Nach Spaltung eines synthetischen Mca-Peptids konnte mit Hilfe von MALDI-TOF-MS Messungen eine unterschiedliche Spezifität der KaDo der MMP-12 im Vergleich mit anderen MMPs festgestellt werden. Weiterhin konnte für die Phe100-KaDo eine ca. 10-fach höhere Aktivität verglichen mit der Met99-KaDo nachgewiesen werden. Für die drei der bisher vier bekannten "tissue inhibitors of metalloproteinases" (TIMPs) wurden in dieser Arbeit erstmals die Hemmkonstanten bestimmt. Die Ki-Werte lagen in Übereinstimmung mit Werten für die katalytische Domänen anderer MMPs im nanomolaren Bereich.
Ein weiterer Schwerpunkt dieser Arbeit waren in vitro Untersuchungen der Spaltung potentieller Substrate der humanen Makrophagenelastase. Myelin basic protein (MBP) und der Neurotransmitter Substanz P wurden in vitro degradiert, und es konnten bislang unbekannte Spaltstellen identifiziert werden. Weiterhin konnte die Degradierung von Faktor XII (Hagemann Faktor), Prothrombin und Fibrinogen gezeigt werden. Prothrombin wurde in dieser Arbeit zum ersten Mal als Substrat einer Matrix Metalloproteinase untersucht. Die durch die MMP-12 generierten Fragmente zeigten proteolytische Aktivität gegenüber einem spezifischen Substrat für Thrombin.
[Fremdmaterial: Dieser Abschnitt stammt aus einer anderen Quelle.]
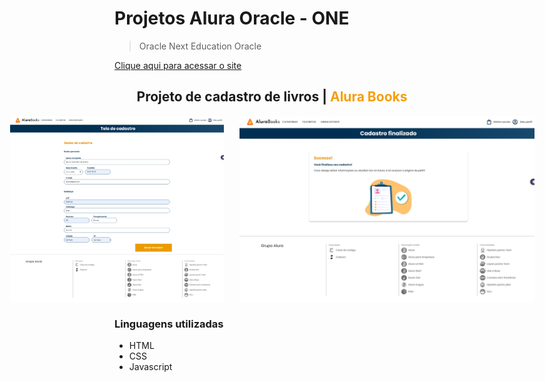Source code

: # Projetos Alura Oracle - ONE
 > Oracle Next Education Oracle

[Clique aqui para acessar o site](https://klayvemguimaraes.github.io/)

<h2 align="center">Projeto de cadastro de livros | <span span style="color: #f59e0b;">Alura Books</span></h2>

<div align="center" class="container">
    <img height="300px" src="./img/cadastro.png"></img>
    <img height="300px" src="./img/cadastroConcluido.png"></img>
</div>

  <style>
    .container {
      width: 100%; 
      margin: 0 auto; 
      display: flex;
      gap: 25px;
      text-align: center;
      justify-content: center; 
    }
  </style>

### Linguagens utilizadas
 - HTML
 - CSS
 - Javascript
Für den Aufbau eines ELISAs wurden polyklonale Kaninchen-Antikörper gegen die katalytische Domäne der MMP-12 gewonnen. Mit Hilfe dieser Antikörper wurde im Folgenden erfolgreich ein kompetitiver ELISA aufgebaut.
Weiterhin wurden die Antikörper für immunhistochemische Untersuchungen eingesetzt. Dabei konnte die MMP-12 in Hautgeweben mit den Erkrankungen Ekzem, Lupus erythematodes und Dermatitis herpetiformis im Bereich des Stratum granulosum detektiert werden. Bei Hautgewebe mit dem Befund Lepra lepromatosa zeigte sich eine intensive Anfärbung der MMP-12 innerhalb infiltrierter Makrophagen. Weitere interessante Ergebnisse ergaben immunhistochemische Färbungen an Rückenmarkgewebe von wobbler Mäusen im Vergleich zu gesunden Tieren. In den von Neuronendegeneration betroffenen Bereichen bei der wobbler Maus konnte die Expression der MMP-12 in Mikrogliazellen gezeigt werden.
Durch Mutagenese-PCR wurde die für eine inaktive Variante kodierende cDNA amplifiziert. Die Inaktivierung wurde durch eine Punktmutation, bei der Glutamat 219 durch Alanin im katalytischen Zentrum ersetzt wurde, erreicht. Im Komplex mit Batimastat bildeten sich Kristalle, die mit Hilfe der Röntgenstrukturanalyse vermessen und nach Auswertung der Daten in ein Atommodell mit dreidimensionaler Struktur umgesetzt wurden. In einem Vergleich mit Strukturen anderer MMPs konnten Unterschiede identifiziert werden. Die im Rahmen dieser Arbeit erlangten Kenntnisse über Aktivität, Vorkommen und Kristallstruktur der humanen Makrophagenelastase leisten somit einen entscheidenden Beitrag zur Charakterisierung dieser Matrix Metalloproteinase. Diese in vitro Ergebnisse können als Grundlage für weiterführende in vivo Untersuchungen dienen.